Prompt.
Skip any pictures. Repeat the data exactly, from its first line through the line that holds "mane die altera", both included.

Excerpted records.
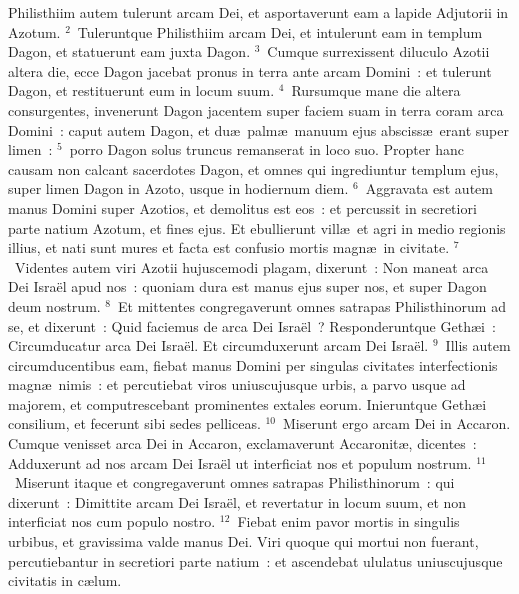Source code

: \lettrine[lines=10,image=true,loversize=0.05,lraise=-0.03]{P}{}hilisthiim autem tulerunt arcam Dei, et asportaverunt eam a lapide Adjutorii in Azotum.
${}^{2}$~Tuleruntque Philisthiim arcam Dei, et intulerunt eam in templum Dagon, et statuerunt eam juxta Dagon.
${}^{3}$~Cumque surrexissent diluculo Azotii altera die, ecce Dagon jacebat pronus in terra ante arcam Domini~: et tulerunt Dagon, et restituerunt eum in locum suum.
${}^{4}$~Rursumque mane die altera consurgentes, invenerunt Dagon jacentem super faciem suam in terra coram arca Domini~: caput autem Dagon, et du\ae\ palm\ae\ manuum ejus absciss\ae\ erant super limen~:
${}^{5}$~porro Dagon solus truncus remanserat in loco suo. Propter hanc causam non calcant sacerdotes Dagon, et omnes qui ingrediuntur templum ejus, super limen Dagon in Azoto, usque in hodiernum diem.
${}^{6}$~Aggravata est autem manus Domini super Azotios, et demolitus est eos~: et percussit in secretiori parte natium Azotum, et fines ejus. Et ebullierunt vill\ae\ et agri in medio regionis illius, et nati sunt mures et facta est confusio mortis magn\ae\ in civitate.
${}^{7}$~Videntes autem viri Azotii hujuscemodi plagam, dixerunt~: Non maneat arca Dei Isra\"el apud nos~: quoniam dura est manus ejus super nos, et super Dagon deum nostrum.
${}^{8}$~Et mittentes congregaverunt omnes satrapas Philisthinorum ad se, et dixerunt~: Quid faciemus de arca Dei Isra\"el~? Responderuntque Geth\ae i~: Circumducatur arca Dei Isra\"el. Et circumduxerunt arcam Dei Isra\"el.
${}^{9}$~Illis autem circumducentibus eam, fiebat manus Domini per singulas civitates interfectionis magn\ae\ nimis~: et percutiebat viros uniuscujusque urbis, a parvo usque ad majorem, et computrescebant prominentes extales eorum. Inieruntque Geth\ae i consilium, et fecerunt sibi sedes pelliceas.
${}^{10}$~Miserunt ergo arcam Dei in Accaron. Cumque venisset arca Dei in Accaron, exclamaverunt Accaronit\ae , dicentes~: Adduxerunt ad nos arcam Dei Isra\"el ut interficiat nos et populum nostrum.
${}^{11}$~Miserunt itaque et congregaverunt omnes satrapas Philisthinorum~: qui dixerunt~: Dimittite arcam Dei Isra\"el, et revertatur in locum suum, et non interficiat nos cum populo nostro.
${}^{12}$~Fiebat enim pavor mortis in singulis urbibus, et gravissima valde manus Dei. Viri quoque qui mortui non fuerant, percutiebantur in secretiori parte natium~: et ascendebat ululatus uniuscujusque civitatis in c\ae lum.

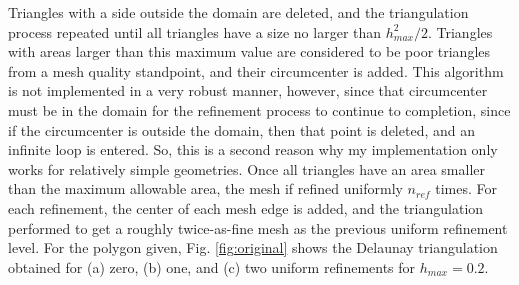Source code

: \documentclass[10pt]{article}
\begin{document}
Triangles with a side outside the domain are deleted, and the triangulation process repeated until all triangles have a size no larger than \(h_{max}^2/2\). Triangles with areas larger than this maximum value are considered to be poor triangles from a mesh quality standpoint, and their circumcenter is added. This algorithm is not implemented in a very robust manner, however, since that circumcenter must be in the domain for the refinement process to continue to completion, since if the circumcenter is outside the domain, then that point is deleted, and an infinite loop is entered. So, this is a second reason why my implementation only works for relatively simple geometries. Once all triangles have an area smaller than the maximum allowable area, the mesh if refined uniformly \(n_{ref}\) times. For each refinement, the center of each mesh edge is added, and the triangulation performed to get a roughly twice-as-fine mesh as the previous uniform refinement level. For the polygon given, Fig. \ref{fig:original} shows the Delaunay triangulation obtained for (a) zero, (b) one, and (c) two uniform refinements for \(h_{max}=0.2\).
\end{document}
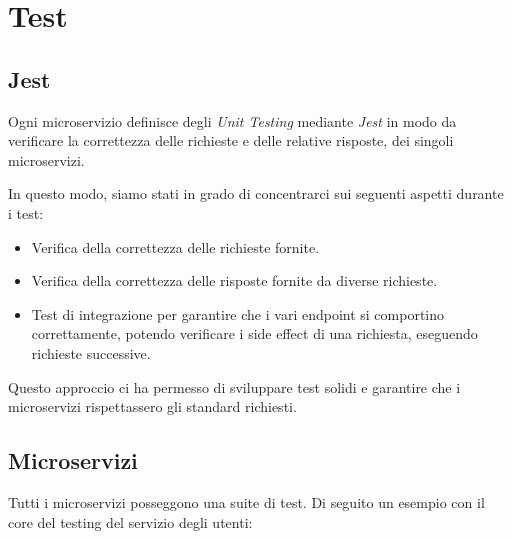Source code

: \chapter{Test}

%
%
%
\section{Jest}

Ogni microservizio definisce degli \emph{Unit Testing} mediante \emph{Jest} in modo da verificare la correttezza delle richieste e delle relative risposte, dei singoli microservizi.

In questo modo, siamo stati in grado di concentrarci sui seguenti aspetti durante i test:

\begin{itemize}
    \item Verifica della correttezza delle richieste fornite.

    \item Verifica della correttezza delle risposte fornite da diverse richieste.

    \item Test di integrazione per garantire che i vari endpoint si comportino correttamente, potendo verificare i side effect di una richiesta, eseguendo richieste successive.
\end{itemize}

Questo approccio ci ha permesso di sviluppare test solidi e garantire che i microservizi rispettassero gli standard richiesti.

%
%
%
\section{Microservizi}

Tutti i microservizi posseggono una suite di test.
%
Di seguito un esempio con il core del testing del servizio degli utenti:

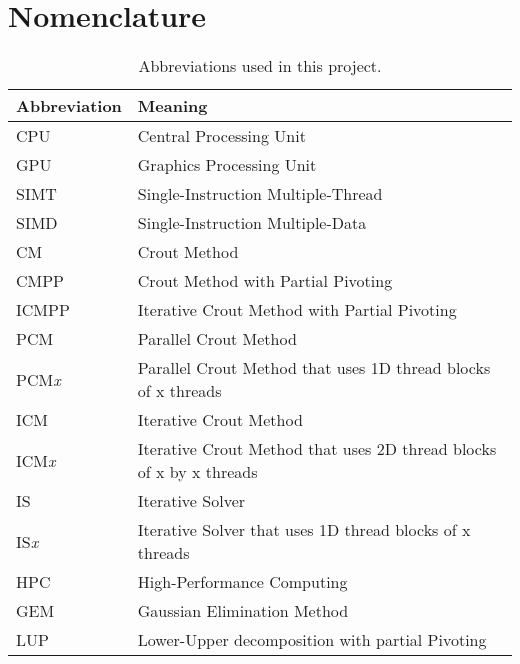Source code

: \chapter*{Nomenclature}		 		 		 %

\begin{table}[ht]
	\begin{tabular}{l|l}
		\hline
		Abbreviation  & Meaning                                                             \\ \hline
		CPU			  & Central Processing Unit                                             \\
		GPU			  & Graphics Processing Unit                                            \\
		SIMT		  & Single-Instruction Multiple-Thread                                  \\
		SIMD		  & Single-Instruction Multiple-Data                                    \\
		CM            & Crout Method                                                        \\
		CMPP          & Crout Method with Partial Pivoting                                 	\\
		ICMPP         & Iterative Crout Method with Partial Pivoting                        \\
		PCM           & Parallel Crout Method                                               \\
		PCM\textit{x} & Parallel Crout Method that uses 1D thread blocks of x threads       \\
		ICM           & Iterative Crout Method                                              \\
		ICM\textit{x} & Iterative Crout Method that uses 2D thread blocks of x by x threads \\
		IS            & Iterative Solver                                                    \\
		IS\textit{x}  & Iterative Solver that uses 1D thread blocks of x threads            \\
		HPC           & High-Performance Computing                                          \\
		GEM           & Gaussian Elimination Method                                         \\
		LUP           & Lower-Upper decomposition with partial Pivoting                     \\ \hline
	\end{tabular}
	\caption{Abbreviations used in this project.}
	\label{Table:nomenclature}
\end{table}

Written solution.
Source code

: \lettrine[lines=10,image=true,loversize=0.05,lraise=-0.03]{P}{}hilisthiim autem tulerunt arcam Dei, et asportaverunt eam a lapide Adjutorii in Azotum.
${}^{2}$~Tuleruntque Philisthiim arcam Dei, et intulerunt eam in templum Dagon, et statuerunt eam juxta Dagon.
${}^{3}$~Cumque surrexissent diluculo Azotii altera die, ecce Dagon jacebat pronus in terra ante arcam Domini~: et tulerunt Dagon, et restituerunt eum in locum suum.
${}^{4}$~Rursumque mane die altera consurgentes, invenerunt Dagon jacentem super faciem suam in terra coram arca Domini~: caput autem Dagon, et du\ae\ palm\ae\ manuum ejus absciss\ae\ erant super limen~:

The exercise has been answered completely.